SARASOTA, Fla. -- A person familiar with the negotiations says pitcher Chris Tillman and the Baltimore Orioles have agreed to a $3 million, one-year contract.

The deal includes performance bonuses, the person told The Associated Press on condition of anonymity Monday because the deal had not yet been announced.

Tillman was 1-7 with a 7.84 ERA in 19 starts and five relief appearances last year. He would be the second starter added by the Orioles in the past week after right-hander Andrew Cashner.

Tillman likely would join right-handers Dylan Bundy, Kevin Gausman and Cashner in the rotation.

The 29-year-old right-hander lives in Sarasota and had been working out at the Orioles' facility before spring training. Manager Buck Showalter watched Tillman throw and was impressed.

Tillman began last season on the disabled list with right shoulder stiffness.

"Better than he did last year at this time.
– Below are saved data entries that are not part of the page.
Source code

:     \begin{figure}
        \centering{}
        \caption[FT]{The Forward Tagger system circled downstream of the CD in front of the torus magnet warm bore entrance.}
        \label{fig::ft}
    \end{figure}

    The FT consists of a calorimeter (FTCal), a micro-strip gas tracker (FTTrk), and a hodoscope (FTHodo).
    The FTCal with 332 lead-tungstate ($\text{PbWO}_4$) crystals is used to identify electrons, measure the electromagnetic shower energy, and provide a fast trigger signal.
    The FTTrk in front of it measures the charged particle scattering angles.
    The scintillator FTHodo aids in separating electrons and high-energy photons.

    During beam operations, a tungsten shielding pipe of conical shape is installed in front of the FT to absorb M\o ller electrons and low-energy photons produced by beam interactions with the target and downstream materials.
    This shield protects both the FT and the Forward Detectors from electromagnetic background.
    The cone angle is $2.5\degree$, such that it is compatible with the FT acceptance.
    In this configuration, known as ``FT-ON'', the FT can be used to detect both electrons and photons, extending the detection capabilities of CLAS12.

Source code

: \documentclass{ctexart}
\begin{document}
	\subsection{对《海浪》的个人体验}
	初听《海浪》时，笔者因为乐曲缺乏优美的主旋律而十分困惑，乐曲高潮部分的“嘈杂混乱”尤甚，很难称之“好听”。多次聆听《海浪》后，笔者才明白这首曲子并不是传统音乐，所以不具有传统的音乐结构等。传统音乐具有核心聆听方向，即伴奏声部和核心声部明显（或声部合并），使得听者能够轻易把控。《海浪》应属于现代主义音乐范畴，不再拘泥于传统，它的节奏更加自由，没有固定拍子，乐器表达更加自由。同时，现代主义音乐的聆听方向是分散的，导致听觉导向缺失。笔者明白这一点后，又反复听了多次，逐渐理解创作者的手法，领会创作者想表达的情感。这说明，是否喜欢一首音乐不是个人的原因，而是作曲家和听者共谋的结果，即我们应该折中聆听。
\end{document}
I think he's got the chance to pitch well for somebody this year," Showalter said. "A lot of the challenges he had last year -- this time last year -- aren't there. Somebody's going to reap the benefits."

Tillman's is 73-55 with a 4.43 ERA in nine major league seasons, all with the Orioles. He won 16 games in both 2013 and 2016.

"He's a guy when he's healthy you can bank on him giving you 200 innings and keeping his ERA between a 3 and a 4," Gausman said. "That in the AL East is always going to be very valuable."